Jak zachowają się dziś w tej sytuacji indeksy w Europie? Z danych makro warto dziś zwrócić uwagę przede wszystkim na odczyt amerykańskiej inflacji, która wedle prognoz ekonomistów w końcu zaczęła hamować.
Odbicie na Wall Street pozostawia wiele do życzenia
Lukas Cinikas, BM BNP Paribas Bank Polska
Za nami kolejny z serii, spadkowy dzień handlu na Giełdzie Papierów Wartościowych w Warszawie. Szeroki rynek stracił 0,45% i pogłębia ruch w kierunku wsparcia z końca 2020 roku na poziomie 45000 punktów. Spadkom przewodził tym razem indeks małych spółek (sWIG80) za sprawą m.in. przeceny walorów Shoper S.A. (-6,97%). Wśród największych spółek in plus wyróżniały się jedynie walory Dino Polska, które wzrosły o 6,14%. Na drugim biegunie znalazły się min. akcje PGNiG (-4,13%) oraz KGHM (-2,62%), które spadały szóstą sesję z rzędu. Pomimo ogłoszonego przez Premiera Morawieckiego projektu wsparcia kredytobiorców, zakładającego łączny koszt zmian dla sektora bankowego w 2022 r. w wysokości ok. 8,9 mld zł, WIG-Banki zareagował tylko lekkimi spadkami. Odreagowanie nastrojów było widoczne na krajowym rynku długu, gdzie rentowności 10-letnich obligacji skarbowych spadły w okolicę 6,9%.
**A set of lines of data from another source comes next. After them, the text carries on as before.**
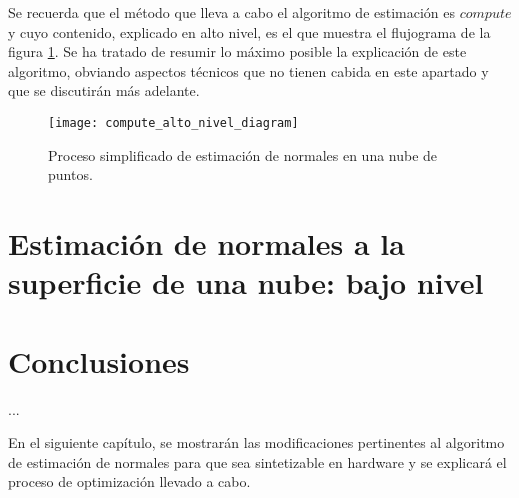 Se recuerda que el método que lleva a cabo el algoritmo de estimación es $compute$ y cuyo contenido, explicado en alto nivel, es el que muestra el flujograma de la figura \ref{fig:compute_alto_nivel_diagram}.
Se ha tratado de resumir lo máximo posible la explicación de este algoritmo, obviando aspectos técnicos que no tienen cabida en este apartado y que se discutirán más adelante. 



\begin{figure}[!htb]
\centering
{}
  \texttt{[image: compute\_alto\_nivel\_diagram]}
  \caption{Proceso simplificado de estimación de normales en una nube de puntos.}\label{fig:compute_alto_nivel_diagram}
\endminipage\hfill

\end{figure}

\section{Estimación de normales a la superficie de una nube: bajo nivel}


\section{Conclusiones}
...

En el siguiente capítulo, se mostrarán las modificaciones pertinentes al algoritmo de estimación de normales para que sea sintetizable en hardware y se explicará el proceso de optimización llevado a cabo.
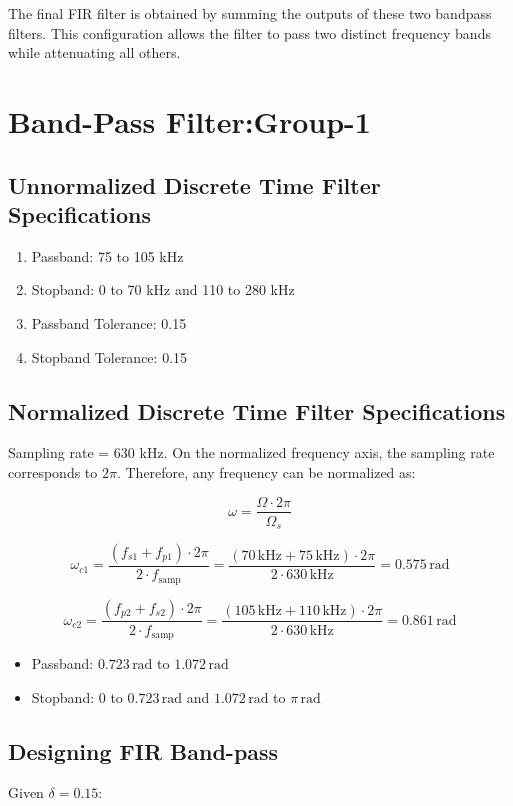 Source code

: \documentclass[12pt]{article}
\begin{document}
The final FIR filter is obtained by summing the outputs of these two bandpass filters. This configuration allows the filter to pass two distinct frequency bands while attenuating all others.


\section{Band-Pass Filter:Group-1}
\subsection{Unnormalized Discrete Time Filter Specifications}
\begin{enumerate}
    \item Passband: 75 to 105 kHz
    \item Stopband: 0 to 70 kHz and 110 to 280 kHz
    \item Passband Tolerance: 0.15
    \item Stopband Tolerance: 0.15
\end{enumerate}

\subsection{Normalized Discrete Time Filter Specifications}
Sampling rate = 630 kHz. On the normalized frequency axis, the sampling rate corresponds to \( 2\pi \). Therefore, any frequency can be normalized as:

\[
\omega = \frac{\Omega \cdot 2\pi}{\Omega_s}
\]

\[
\omega_{c1} = \frac{(f_{s1} + f_{p1}) \cdot 2\pi}{2 \cdot f_{\text{samp}}}
= \frac{(70\,\text{kHz} + 75\,\text{kHz}) \cdot 2\pi}{2 \cdot 630\,\text{kHz}}
= 0.575\,\text{rad}
\]

\[
\omega_{c2} = \frac{(f_{p2} + f_{s2}) \cdot 2\pi}{2 \cdot f_{\text{samp}}}
= \frac{(105\,\text{kHz} + 110\,\text{kHz}) \cdot 2\pi}{2 \cdot 630\,\text{kHz}}
= 0.861\,\text{rad}
\]


\begin{itemize}
    \item Passband: \(0.723\,\text{rad}\) to \(1.072\,\text{rad}\)
    \item Stopband: \(0\) to \(0.723\,\text{rad}\) and \(1.072\,\text{rad}\) to \(\pi\,\text{rad}\)
\end{itemize}


\subsection{Designing FIR Band-pass}
Given \( \delta = 0.15 \):
\end{document}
Wtorkowa sesja w Stanach Zjednoczonych zaskoczyła się lekkim wzrostem głównego indeksu S&P500. Skala odbicia po ostatnich spadkach pozostawia jednak wiele do życzenia i nie należy tego ruchu traktować jako początek zmiany trendu. Prym we wzrostach wiodły tym razem spółki technologicznego – Adobe zyskało 4,28%, Nvidia 3,81%.
Początek sesji na krajowym rynku akcji powinien przebiegać w pozytywnych nastrojach. Kontrakty terminowe na DAX i S&P500 są kwotowane na dodatnich poziomach, a handel w Japonii kończy się umiarkowanymi wzrostami.